*Task brief*. Within these records, how many lines hold "jeho"? Give the number alone.
╭─ Provided material
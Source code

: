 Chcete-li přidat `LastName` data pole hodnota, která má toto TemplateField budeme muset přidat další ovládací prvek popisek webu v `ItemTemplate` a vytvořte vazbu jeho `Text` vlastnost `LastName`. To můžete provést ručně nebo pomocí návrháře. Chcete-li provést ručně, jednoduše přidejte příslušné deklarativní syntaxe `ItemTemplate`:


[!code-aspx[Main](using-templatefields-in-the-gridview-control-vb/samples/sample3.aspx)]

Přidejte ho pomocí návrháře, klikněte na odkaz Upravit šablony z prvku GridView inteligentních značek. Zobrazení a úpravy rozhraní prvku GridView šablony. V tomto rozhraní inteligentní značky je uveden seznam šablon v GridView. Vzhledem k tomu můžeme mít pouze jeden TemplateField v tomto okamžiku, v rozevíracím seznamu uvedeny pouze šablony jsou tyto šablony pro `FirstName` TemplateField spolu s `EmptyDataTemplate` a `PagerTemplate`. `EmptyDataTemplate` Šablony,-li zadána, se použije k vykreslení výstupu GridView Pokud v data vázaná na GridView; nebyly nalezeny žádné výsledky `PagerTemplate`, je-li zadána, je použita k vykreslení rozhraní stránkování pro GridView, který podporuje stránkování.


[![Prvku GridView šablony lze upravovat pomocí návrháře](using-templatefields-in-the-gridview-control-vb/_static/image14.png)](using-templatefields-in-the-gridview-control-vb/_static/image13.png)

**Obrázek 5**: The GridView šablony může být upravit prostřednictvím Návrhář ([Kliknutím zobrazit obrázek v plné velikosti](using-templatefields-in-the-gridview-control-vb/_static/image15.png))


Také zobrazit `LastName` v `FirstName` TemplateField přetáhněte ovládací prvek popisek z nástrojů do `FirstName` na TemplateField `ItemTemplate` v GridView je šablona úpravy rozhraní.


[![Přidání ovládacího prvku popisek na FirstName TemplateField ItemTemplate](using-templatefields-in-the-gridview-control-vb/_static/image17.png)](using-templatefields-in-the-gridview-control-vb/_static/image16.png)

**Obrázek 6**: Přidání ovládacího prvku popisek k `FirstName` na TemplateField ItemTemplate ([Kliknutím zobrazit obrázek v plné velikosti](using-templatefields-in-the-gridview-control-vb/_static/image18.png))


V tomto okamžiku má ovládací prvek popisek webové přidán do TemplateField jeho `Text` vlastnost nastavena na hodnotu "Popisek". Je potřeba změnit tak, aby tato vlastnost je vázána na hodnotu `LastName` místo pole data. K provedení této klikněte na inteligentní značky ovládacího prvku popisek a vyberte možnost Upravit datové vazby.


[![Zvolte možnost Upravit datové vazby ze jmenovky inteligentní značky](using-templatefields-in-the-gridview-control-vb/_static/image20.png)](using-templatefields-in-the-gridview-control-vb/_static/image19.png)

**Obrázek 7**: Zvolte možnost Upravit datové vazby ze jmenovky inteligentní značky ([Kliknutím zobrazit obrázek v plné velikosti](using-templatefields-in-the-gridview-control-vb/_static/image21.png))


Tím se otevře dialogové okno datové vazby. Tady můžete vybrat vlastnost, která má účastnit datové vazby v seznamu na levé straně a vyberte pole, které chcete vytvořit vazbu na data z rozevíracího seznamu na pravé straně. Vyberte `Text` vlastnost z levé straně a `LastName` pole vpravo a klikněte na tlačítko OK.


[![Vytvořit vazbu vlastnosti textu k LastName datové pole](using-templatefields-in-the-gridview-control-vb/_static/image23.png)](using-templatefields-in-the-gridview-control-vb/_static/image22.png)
╰─
*Response area*. 2